● **Work required**
Filter the entries below, keeping only lines with "practices".

● **Material for this task**

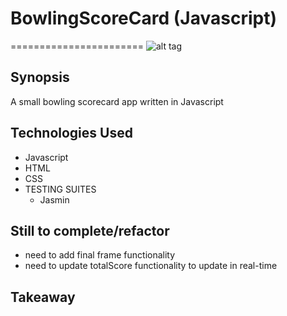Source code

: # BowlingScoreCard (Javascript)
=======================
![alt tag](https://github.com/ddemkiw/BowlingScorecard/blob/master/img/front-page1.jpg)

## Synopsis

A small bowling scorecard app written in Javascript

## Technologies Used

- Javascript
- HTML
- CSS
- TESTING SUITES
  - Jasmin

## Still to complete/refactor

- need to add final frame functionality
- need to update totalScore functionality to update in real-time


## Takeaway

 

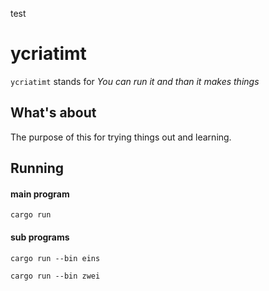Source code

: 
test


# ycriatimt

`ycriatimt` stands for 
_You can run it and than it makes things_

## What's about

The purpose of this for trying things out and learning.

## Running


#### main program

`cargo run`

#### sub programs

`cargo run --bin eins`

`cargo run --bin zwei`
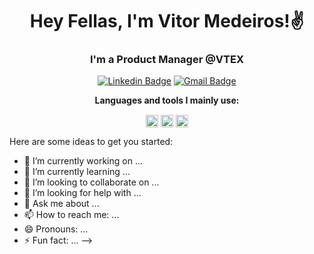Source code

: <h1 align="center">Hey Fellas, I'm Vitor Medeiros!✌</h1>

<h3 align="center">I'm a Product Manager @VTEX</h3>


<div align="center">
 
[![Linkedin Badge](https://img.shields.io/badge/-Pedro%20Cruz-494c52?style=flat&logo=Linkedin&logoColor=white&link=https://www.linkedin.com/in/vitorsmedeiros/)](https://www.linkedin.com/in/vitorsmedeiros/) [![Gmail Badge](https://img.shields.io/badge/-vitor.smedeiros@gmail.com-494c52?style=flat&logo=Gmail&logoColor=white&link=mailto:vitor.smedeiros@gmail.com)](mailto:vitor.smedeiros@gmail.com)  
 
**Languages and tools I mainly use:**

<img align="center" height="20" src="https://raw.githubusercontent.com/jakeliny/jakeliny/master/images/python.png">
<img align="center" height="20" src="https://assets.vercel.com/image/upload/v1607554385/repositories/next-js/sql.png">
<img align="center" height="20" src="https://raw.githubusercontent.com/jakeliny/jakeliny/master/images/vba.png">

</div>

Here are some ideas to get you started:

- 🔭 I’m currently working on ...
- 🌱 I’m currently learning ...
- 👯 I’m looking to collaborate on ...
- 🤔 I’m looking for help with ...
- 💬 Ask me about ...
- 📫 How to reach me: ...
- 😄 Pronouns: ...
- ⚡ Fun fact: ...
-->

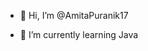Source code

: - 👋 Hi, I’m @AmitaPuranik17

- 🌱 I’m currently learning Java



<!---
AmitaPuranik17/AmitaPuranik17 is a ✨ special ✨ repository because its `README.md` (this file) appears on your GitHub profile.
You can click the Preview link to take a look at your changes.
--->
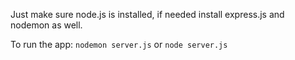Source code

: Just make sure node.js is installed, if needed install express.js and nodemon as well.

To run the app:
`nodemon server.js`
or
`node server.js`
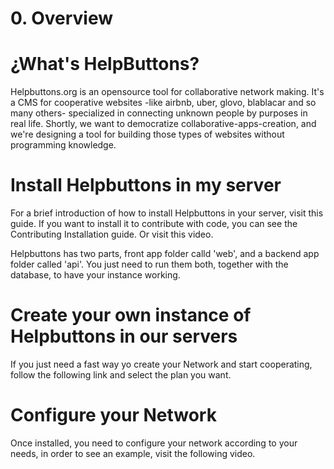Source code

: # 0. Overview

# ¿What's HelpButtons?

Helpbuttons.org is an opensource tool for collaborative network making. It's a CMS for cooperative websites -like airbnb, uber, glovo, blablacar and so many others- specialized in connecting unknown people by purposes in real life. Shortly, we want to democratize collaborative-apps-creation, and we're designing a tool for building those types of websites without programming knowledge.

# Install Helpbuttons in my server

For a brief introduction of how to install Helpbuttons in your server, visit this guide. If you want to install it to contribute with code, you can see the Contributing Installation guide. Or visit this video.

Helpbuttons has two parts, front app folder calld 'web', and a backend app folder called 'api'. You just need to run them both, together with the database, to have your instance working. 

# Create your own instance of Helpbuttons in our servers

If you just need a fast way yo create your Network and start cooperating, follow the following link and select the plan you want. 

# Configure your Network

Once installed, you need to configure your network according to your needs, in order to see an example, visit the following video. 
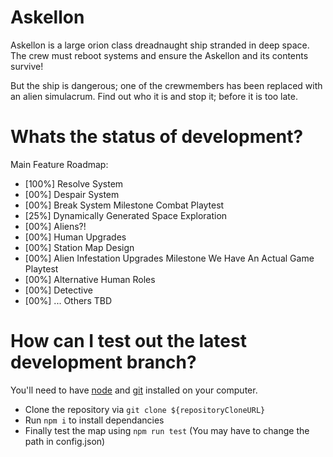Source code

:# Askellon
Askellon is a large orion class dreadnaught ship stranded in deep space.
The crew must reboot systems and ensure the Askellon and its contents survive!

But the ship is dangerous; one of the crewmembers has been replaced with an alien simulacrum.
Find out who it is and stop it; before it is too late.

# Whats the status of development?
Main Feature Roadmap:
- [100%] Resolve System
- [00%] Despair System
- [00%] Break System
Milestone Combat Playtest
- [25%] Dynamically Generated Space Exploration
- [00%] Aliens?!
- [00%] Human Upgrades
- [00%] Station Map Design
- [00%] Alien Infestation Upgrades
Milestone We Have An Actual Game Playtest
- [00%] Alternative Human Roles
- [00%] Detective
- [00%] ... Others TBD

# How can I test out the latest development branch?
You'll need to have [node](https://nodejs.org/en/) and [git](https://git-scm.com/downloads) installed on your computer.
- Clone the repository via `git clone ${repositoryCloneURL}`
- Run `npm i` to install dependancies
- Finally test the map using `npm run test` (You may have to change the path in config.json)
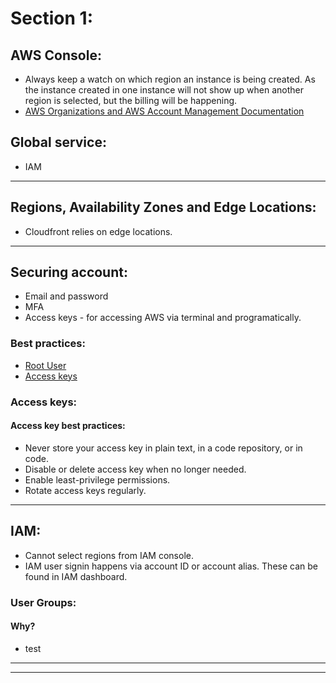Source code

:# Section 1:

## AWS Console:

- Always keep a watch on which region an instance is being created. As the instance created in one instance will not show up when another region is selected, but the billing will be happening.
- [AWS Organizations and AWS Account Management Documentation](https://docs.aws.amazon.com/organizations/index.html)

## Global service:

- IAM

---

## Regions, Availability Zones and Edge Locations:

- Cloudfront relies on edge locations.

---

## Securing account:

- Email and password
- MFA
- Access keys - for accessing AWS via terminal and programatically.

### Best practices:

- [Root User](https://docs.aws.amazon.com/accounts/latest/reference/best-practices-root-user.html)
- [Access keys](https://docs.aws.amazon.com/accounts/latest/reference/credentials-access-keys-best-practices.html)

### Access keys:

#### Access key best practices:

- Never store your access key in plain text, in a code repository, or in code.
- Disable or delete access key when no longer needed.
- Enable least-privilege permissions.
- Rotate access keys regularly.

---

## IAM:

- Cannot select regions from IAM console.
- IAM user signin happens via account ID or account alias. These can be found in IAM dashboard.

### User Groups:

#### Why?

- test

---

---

● **Task response**
### Best practices:
- [Root User](https://docs.aws.amazon.com/accounts/latest/reference/best-practices-root-user.html)
- [Access keys](https://docs.aws.amazon.com/accounts/latest/reference/credentials-access-keys-best-practices.html)
#### Access key best practices:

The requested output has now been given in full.